According to this the Core did proceed down to an antimatter souce.
Produced by Paramount from this illistrator.
Strictly speaking, it proceeded FROM an antimatter source. The top of the intermix--the impulse deflection crystal--is not a deuterium injector, it's a transfer point between the intermix chamber and the impulse engines. As Probert explained once, the entire purpose of the intermix chamber is to connect the matter/antimatter reactor to all the engine parts that will make use of its power. Those same schematics also show an auxiliary fusion generator on S-Deck (feeding into the intermix chamber incase the main reactor fails) and likewise show the reactor itself on U-Deck; THAT reactor at the bottom of the shaft IS the warp core. If you don't believe me, go to sheet nine and read the synopsis for U-Deck where it says:
U-Deck is also known as the reactor deck. The reactor bay holds the main matter/antimatter reactor, twenty four antimatter storage bottles, and the bottom of vertical intermix shaft Engineering Core. Aft of the reactor bay is the retractable tractor beam, flanked by two bussard collectors, which gather interstellar hydrogen, process it, and refil all internal hydrogen tanks.
Apart from basically placing the ramscoop in the main deflector dish (as I always thought it should be) this would also mean the ship's deuterium stores are small to non-existence since at warp speed the ship runs almost entirely on material gathered from the interstellar medium.
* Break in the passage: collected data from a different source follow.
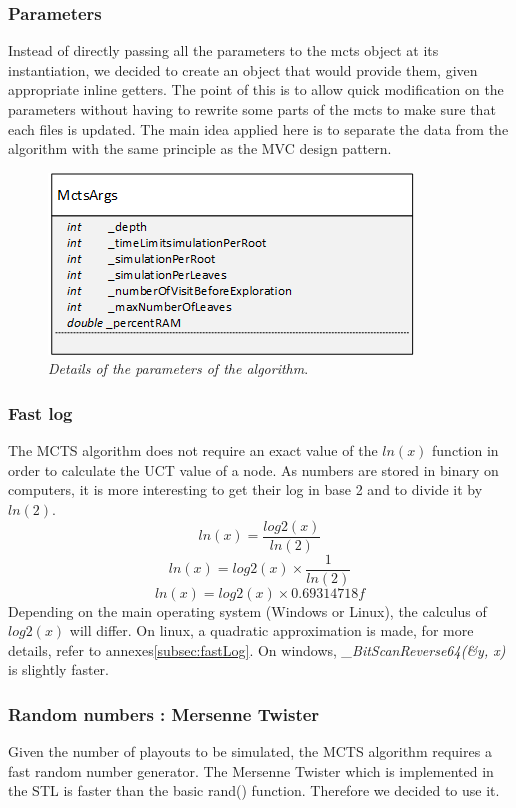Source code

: \subsubsection{Parameters}
Instead of directly passing all the parameters to the mcts object at its instantiation, we decided to create an object that would provide them, given appropriate inline getters. The point of this is to allow quick modification on the parameters without having to rewrite some parts of the mcts to make sure that each files is updated. The main idea applied here is to separate the data from the algorithm with the same principle as the MVC design pattern.
\begin{figure}[H] 
\centerline{\includegraphics[scale=0.8]{Data_Structure/Img/MctsArgs.png}}
\caption{\label{fig:mctsargsuml}\textit{Details of the parameters of the algorithm}.}
\end{figure}

\subsubsection{Fast log}
The MCTS algorithm does not require an exact value of the \ensuremath{ln(x)} function in order to calculate the UCT value of a node. As numbers are stored in binary on computers, it is more interesting to get their log in base 2 and to divide it by \ensuremath{ln(2)}. 
\begin{equation}
ln(x) = \frac{log2(x)}{ln(2)}
\end{equation}
\begin{equation}
ln(x) = log2(x) \times \frac{1}{ln(2)}
\end{equation}
\begin{equation}
ln(x) = log2(x) \times 0.69314718f
\end{equation}
Depending on the main operating system (Windows or Linux), the calculus of \ensuremath{log2(x)} will differ. On linux, a quadratic approximation is made, for more details, refer to annexes\ref{subsec:fastLog}. On windows, \textit{\_BitScanReverse64(\&y, x)} is slightly faster. 

\subsubsection{Random numbers : Mersenne Twister}
Given the number of playouts to be simulated, the MCTS algorithm requires a fast random number generator. The Mersenne Twister which is implemented in the STL is faster than the basic rand() function. Therefore we decided to use it.



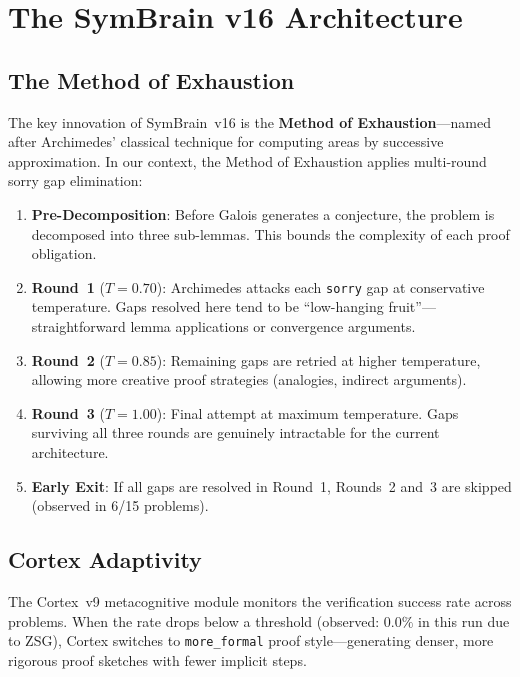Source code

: \documentclass[12pt,a4paper]{report}
\theoremstyle{plain}
\theoremstyle{definition}
\theoremstyle{remark}
\newcommand{\sorry}{\textcolor{sorryred}{\texttt{sorry}}}
\begin{document}
\chapter{The SymBrain v16 Architecture}
\label{ch:arch}

\section{The Method of Exhaustion}

The key innovation of SymBrain~v16 is the \textbf{Method of Exhaustion}—named after
Archimedes' classical technique for computing areas by successive approximation. In our
context, the Method of Exhaustion applies multi-round sorry gap elimination:

\begin{enumerate}
  \item \textbf{Pre-Decomposition}: Before Galois generates a conjecture, the problem is
    decomposed into three sub-lemmas. This bounds the complexity of each proof obligation.
  \item \textbf{Round~1} ($T=0.70$): Archimedes attacks each \sorry{} gap at conservative
    temperature. Gaps resolved here tend to be ``low-hanging fruit''—straightforward lemma
    applications or convergence arguments.
  \item \textbf{Round~2} ($T=0.85$): Remaining gaps are retried at higher temperature,
    allowing more creative proof strategies (analogies, indirect arguments).
  \item \textbf{Round~3} ($T=1.00$): Final attempt at maximum temperature. Gaps surviving
    all three rounds are genuinely intractable for the current architecture.
  \item \textbf{Early Exit}: If all gaps are resolved in Round~1, Rounds~2 and~3 are
    skipped (observed in 6/15 problems).
\end{enumerate}

\section{Cortex Adaptivity}

The Cortex~v9 metacognitive module monitors the verification success rate across
problems. When the rate drops below a threshold (observed: $0.0\%$ in this run due to
ZSG), Cortex switches to \texttt{more\_formal} proof style—generating denser, more
rigorous proof sketches with fewer implicit steps.
\end{document}
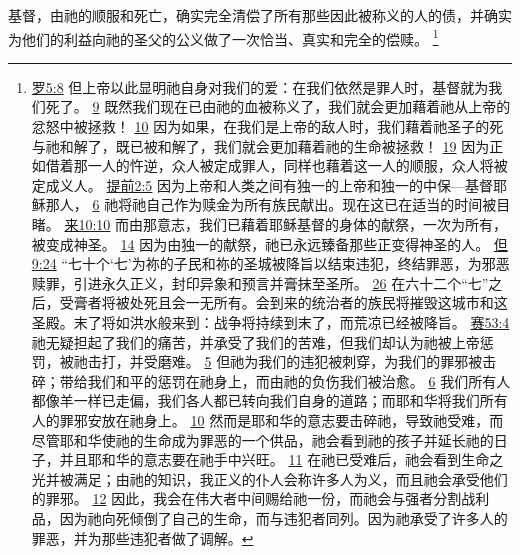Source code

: \documentclass[12pt, a4paper, oneside]{ctexart}
\newcounter{parnum}[section]
\newcommand{\N}{%
   \noindent\refstepcounter{parnum}%
    \makebox[\parindent][l]{\textbf{\arabic{parnum}.}}}
\begin{document}
\N 基督，由祂的顺服和死亡，确实完全清偿了所有那些因此被称义的人的债，并确实为他们的利益向祂的圣父的公义做了一次恰当、真实和完全的偿赎。
	\footnote {
		\href{https://biblehub.com/romans/5-8.htm}{罗5:8} 但上帝以此显明祂自身对我们的爱：在我们依然是罪人时，基督就为我们死了。
		\href{https://biblehub.com/romans/5-9.htm}{9} 既然我们现在已由祂的血被称义了，我们就会更加藉着祂从上帝的忿怒中被拯救！
		\href{https://biblehub.com/romans/5-10.htm}{10} 因为如果，在我们是上帝的敌人时，我们藉着祂圣子的死与祂和解了，既已被和解了，我们就会更加藉着祂的生命被拯救！
		\href{https://biblehub.com/romans/5-19.htm}{19} 因为正如借着那一人的忤逆，众人被定成罪人，同样也藉着这一人的顺服，众人将被定成义人。
		\href{https://biblehub.com/1_timothy/2-5.htm}{提前2:5} 因为上帝和人类之间有独一的上帝和独一的中保---基督耶稣那人，
		\href{https://biblehub.com/1_timothy/2-6.htm}{6} 祂将祂自己作为赎金为所有族民献出。现在这已在适当的时间被目睹。
		\href{https://biblehub.com/hebrews/10-10.htm}{来10:10} 而由那意志，我们已藉着耶稣基督的身体的献祭，一次为所有，被变成神圣。
		\href{https://biblehub.com/hebrews/10-14.htm}{14} 因为由独一的献祭，祂已永远臻备那些正变得神圣的人。
		\href{https://biblehub.com/daniel/9-24.htm}{但9:24} “七十个‘七’为祢的子民和祢的圣城被降旨以结束违犯，终结罪恶，为邪恶赎罪，引进永久正义，封印异象和预言并膏抹至圣所。
		\href{https://biblehub.com/daniel/9-26.htm}{26} 在六十二个“七”之后，受膏者将被处死且会一无所有。会到来的统治者的族民将摧毁这城市和这圣殿。末了将如洪水般来到：战争将持续到末了，而荒凉已经被降旨。
		\href{https://biblehub.com/isaiah/53-4.htm}{赛53:4} 祂无疑担起了我们的痛苦，并承受了我们的苦难，但我们却认为祂被上帝惩罚，被祂击打，并受磨难。
		\href{https://biblehub.com/isaiah/53-5.htm}{5} 但祂为我们的违犯被刺穿，为我们的罪邪被击碎；带给我们和平的惩罚在祂身上，而由祂的负伤我们被治愈。
		\href{https://biblehub.com/isaiah/53-6.htm}{6} 我们所有人都像羊一样已走偏，我们各人都已转向我们自身的道路；而耶和华将我们所有人的罪邪安放在祂身上。
		\href{https://biblehub.com/isaiah/53-10.htm}{10} 然而是耶和华的意志要击碎祂，导致祂受难，而尽管耶和华使祂的生命成为罪恶的一个供品，祂会看到祂的孩子并延长祂的日子，并且耶和华的意志要在祂手中兴旺。
		\href{https://biblehub.com/isaiah/53-11.htm}{11} 在祂已受难后，祂会看到生命之光并被满足；由祂的知识，我正义的仆人会称许多人为义，而且祂会承受他们的罪邪。
		\href{https://biblehub.com/isaiah/53-12.htm}{12} 因此，我会在伟大者中间赐给祂一份，而祂会与强者分割战利品，因为祂向死倾倒了自己的生命，而与违犯者同列。因为祂承受了许多人的罪恶，并为那些违犯者做了调解。
	}
\end{document}
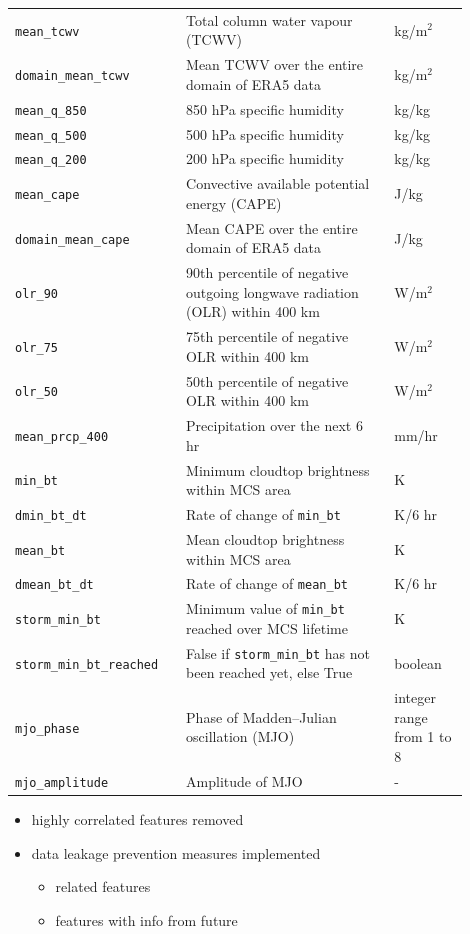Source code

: {\begin{longtable}{>{\raggedright\arraybackslash}p{0.33\linewidth} p{0.42\linewidth} >{\raggedright\arraybackslash}p{0.15\linewidth}}
    \texttt{mean\_tcwv} & Total column water vapour (TCWV) & kg/m$^2$ \\
    \texttt{domain\_mean\_tcwv} & Mean TCWV over the entire domain of ERA5 data & kg/m$^2$ \\
    \texttt{mean\_q\_850} & 850 hPa specific humidity & kg/kg \\
    \texttt{mean\_q\_500} & 500 hPa specific humidity & kg/kg \\
    \texttt{mean\_q\_200} & 200 hPa specific humidity & kg/kg \\
    \texttt{mean\_cape} & Convective available potential energy (CAPE) & J/kg \\
    \texttt{domain\_mean\_cape} & Mean CAPE over the entire domain of ERA5 data & J/kg \\
    \texttt{olr\_90} & 90th percentile of negative outgoing longwave radiation (OLR) within 400 km & W/m$^2$ \\
    \texttt{olr\_75} & 75th percentile of negative OLR within 400 km & W/m$^2$ \\
    \texttt{olr\_50} & 50th percentile of negative OLR within 400 km & W/m$^2$ \\
    \texttt{mean\_prcp\_400} & Precipitation over the next 6 hr & mm/hr \\
    \texttt{min\_bt} & Minimum cloudtop brightness within MCS area & K \\
    \texttt{dmin\_bt\_dt} & Rate of change of \texttt{min\_bt} & K/6 hr \\
    \texttt{mean\_bt} & Mean cloudtop brightness within MCS area & K \\
    \texttt{dmean\_bt\_dt} & Rate of change of \texttt{mean\_bt} & K/6 hr \\
    \texttt{storm\_min\_bt} & Minimum value of \texttt{min\_bt} reached over MCS lifetime & K \\
    \texttt{storm\_min\_bt\_reached} & False if \texttt{storm\_min\_bt} has not been reached yet, else True & boolean \\
    \texttt{mjo\_phase} & Phase of Madden--Julian oscillation (MJO) & integer range from 1 to 8 \\
    \texttt{mjo\_amplitude} & Amplitude of MJO & - \\
\end{longtable}
}

\begin{itemize}
    \item highly correlated features removed
    \item data leakage prevention measures implemented
    \begin{itemize}
        \item related features
        \item features with info from future
    \end{itemize}
\end{itemize}

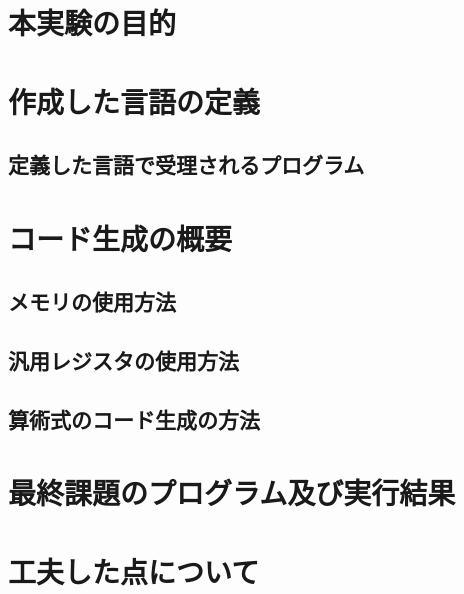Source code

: 

\section{本実験の目的}

\section{作成した言語の定義}

\subsection{定義した言語で受理されるプログラム}

\section{コード生成の概要}

\subsection{メモリの使用方法}

\subsection{汎用レジスタの使用方法}

\subsection{算術式のコード生成の方法}


\section{最終課題のプログラム及び実行結果}

\section{工夫した点について}

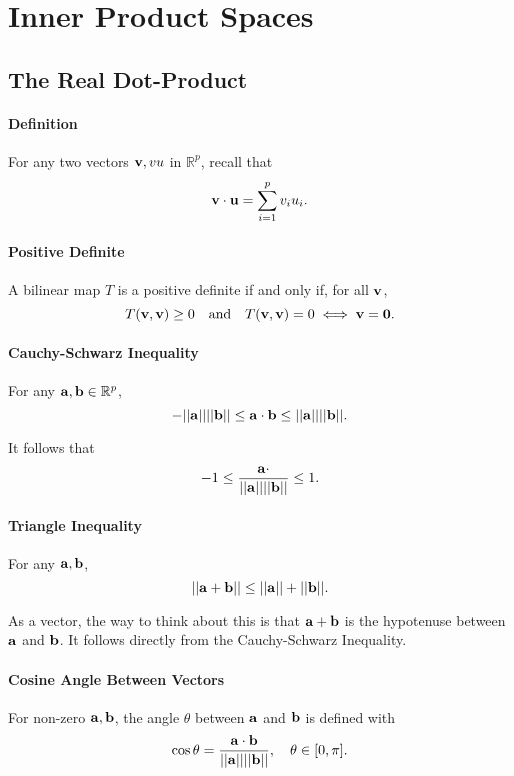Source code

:
\section{Inner Product Spaces}

\subsection{The Real Dot-Product}

\paragraph{Definition}

For any two vectors \( \mathbf{v}, vu \) in \( \mathbb{R}^p \), recall that \[
    \mathbf{v} \cdot \mathbf{u} = \sum_{i=1}^p v_i u_i
.\]

\paragraph{Positive Definite}
A bilinear map \( T \) is a positive definite if and only if, for all \( \mathbf{v} \),
\[
    T(\mathbf{v}, \mathbf{v}) \geq 0 \quad\text{and}\quad T(\mathbf{v}, \mathbf{v}) = 0 \iff \mathbf{v} = \mathbf{0}.
\]

\paragraph{Cauchy-Schwarz Inequality}
For any \( \mathbf{a}, \mathbf{b} \in \mathbb{R}^p \), \[
    - ||\mathbf{a}|| ||\mathbf{b}|| \leq \mathbf{a} \cdot \mathbf{b} \leq ||\mathbf{a}|| ||\mathbf{b}||.
\]

It follows that \[
    -1 \leq  \dfrac{\mathbf{a} \cdot}{||\mathbf{a}|| ||\mathbf{b}||} \leq 1.
\]

\paragraph{Triangle Inequality}
For any \( \mathbf{a}, \mathbf{b} \), \[
    ||\mathbf{a} + \mathbf{b}|| \leq ||\mathbf{a}|| + ||\mathbf{b}||.
\]

As a vector, the way to think about this is that \( \mathbf{a} + \mathbf{b} \) is the
hypotenuse between \( \mathbf{a} \) and \( \mathbf{b} \). It follows directly from
the Cauchy-Schwarz Inequality.

\paragraph{Cosine Angle Between Vectors}
For non-zero \( \mathbf{a}, \mathbf{b} \), the angle \( \theta \) between \( \mathbf{a} \)
and \( \mathbf{b} \) is defined with \[
    \cos \theta = \dfrac{\mathbf{a} \cdot \mathbf{b}}{||\mathbf{a}|| ||\mathbf{b}||}, \quad \theta \in [0, \pi].
\]

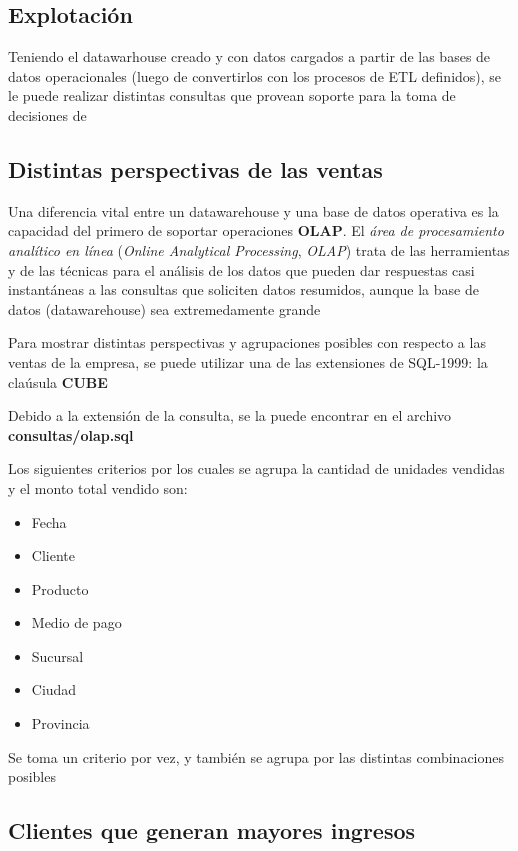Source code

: \subsection{Explotación}

Teniendo el datawarhouse creado y con datos cargados a partir de las bases de datos operacionales (luego de convertirlos con los procesos de ETL definidos), se le puede realizar distintas consultas que provean soporte para la toma de decisiones de 

\subsection{Distintas perspectivas de las ventas}

Una diferencia vital entre un datawarehouse y una base de datos operativa es la capacidad del primero de soportar operaciones \textbf{OLAP}. El \emph{área de procesamiento analítico en línea} (\emph{Online Analytical Processing}, \emph{OLAP}) trata de las herramientas y de las técnicas para el análisis de los datos que pueden dar respuestas casi instantáneas a las consultas que soliciten datos resumidos, aunque la base de datos (datawarehouse) sea extremedamente grande \autocite{silberschatz-olap}

Para mostrar distintas perspectivas y agrupaciones posibles con respecto a las ventas de la empresa, se puede utilizar una de las extensiones de SQL-1999: la claúsula \textbf{CUBE} 

Debido a la extensión de la consulta, se la puede encontrar en el archivo \textbf{consultas/olap.sql} 

Los siguientes criterios por los cuales se agrupa la cantidad de unidades vendidas y el monto total vendido son:

\begin{itemize}
    \item Fecha
    \item Cliente
    \item Producto
    \item Medio de pago
    \item Sucursal
    \item Ciudad
    \item Provincia
\end{itemize}

Se toma un criterio por vez, y también se agrupa por las distintas combinaciones posibles



\subsection{Clientes que generan mayores ingresos}

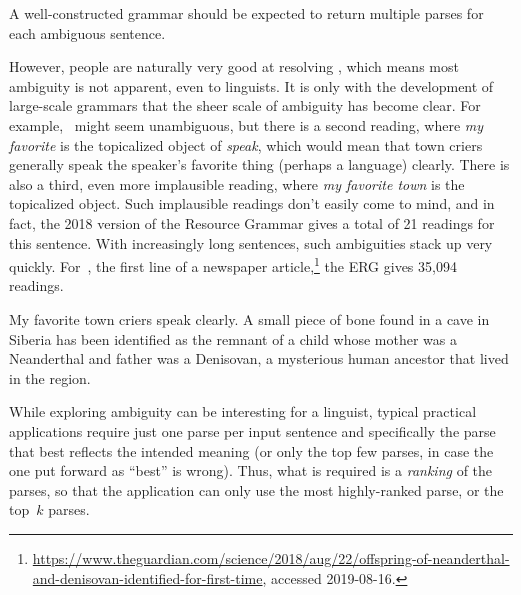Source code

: \documentclass[output=paper,biblatex,babelshorthands,newtxmath,draftmode,colorlinks,citecolor=brown]{langscibook}
\begin{document}
\noindent
A well-constructed grammar should be expected to return multiple
parses for each ambiguous sentence.

\largerpage
However, people are naturally very good at resolving ,
which means most ambiguity is not apparent, even to linguists.
It is only with the development of large-scale grammars that the sheer scale of ambiguity has become clear.
For example, ~might seem unambiguous,
but there is a second reading, where \textit{my favorite} is the topicalized object of \textit{speak},
which would mean that town criers generally speak the speaker's favorite thing (perhaps a language) clearly.
There is also a third, even more implausible reading, where \textit{my favorite town} is the topicalized object.
Such implausible readings don't easily come to mind,
and in fact, the 2018 version of the  Resource Grammar \citep[ERG;][]{Flickinger2000a,Flickinger2011a-u}
gives a total of 21 readings for this sentence.
With increasingly long sentences, such ambiguities stack up very quickly.
For~, the first line of a newspaper article,\footnote{%
	\url{https://www.theguardian.com/science/2018/aug/22/offspring-of-neanderthal-and-denisovan-identified-for-first-time}, accessed 2019-08-16.}
the ERG gives 35,094 readings.

\begin{exe}
\ex\label{cl:ex:ambig-simple}
My favorite town criers speak clearly.
\ex\label{cl:ex:ambig-many}
A small piece of bone found in a cave in Siberia has been identified
as the remnant of a child whose mother was a Neanderthal and father was a Denisovan,
a mysterious human ancestor that lived in the region.
\end{exe}

While exploring ambiguity can be interesting for a linguist,
typical practical applications require just one parse per input sentence
and specifically the parse that best reflects the intended meaning
(or only the top few parses, in case the one put forward as ``best'' is wrong).
Thus, what is required is a \textit{ranking} of the parses,
so that the application can only use the most highly-ranked parse,
or the top~$k$ parses.
\end{document}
Come to think of it, CTM, that's a tricky choice to make once you get to work on the navigational deflector. Especially considering your designs are based on this blueprint, if you put the ramscoop in the deflector, you'd have to flesh out some kind of plumbing system in the front of the engineering hull to route deuterium to where it needs to go.
I've often wondered about this... the apparent lack of "TOS-ish" bussard collectors on the TMP ship nacelles may have been due to the determination that the deflector, on its own, was able to collect enough material to support the ship's needs.
For the TOS ship, I generally assume that the dish doesn't have any collection capabilities. For TNG-era ships, they've gone back to having a collector on each nacelle (excepting for one "First Contact Armada" ship which seems to have them on the main hull, albeit in line with the nacelles).
But the feasibility of having the deflector/collector be coaxial seems too obvious not to at least give a little attention to.
Perhaps the "ring of lights" around the dish on the TMP ship are actually the hydrogen intakes?
I just find the "black slat" front end of the TMP nacelles to be... well... disappointing and dull. Then again, I've never been a big fan of the TMP engines, so I'm a bit biased there.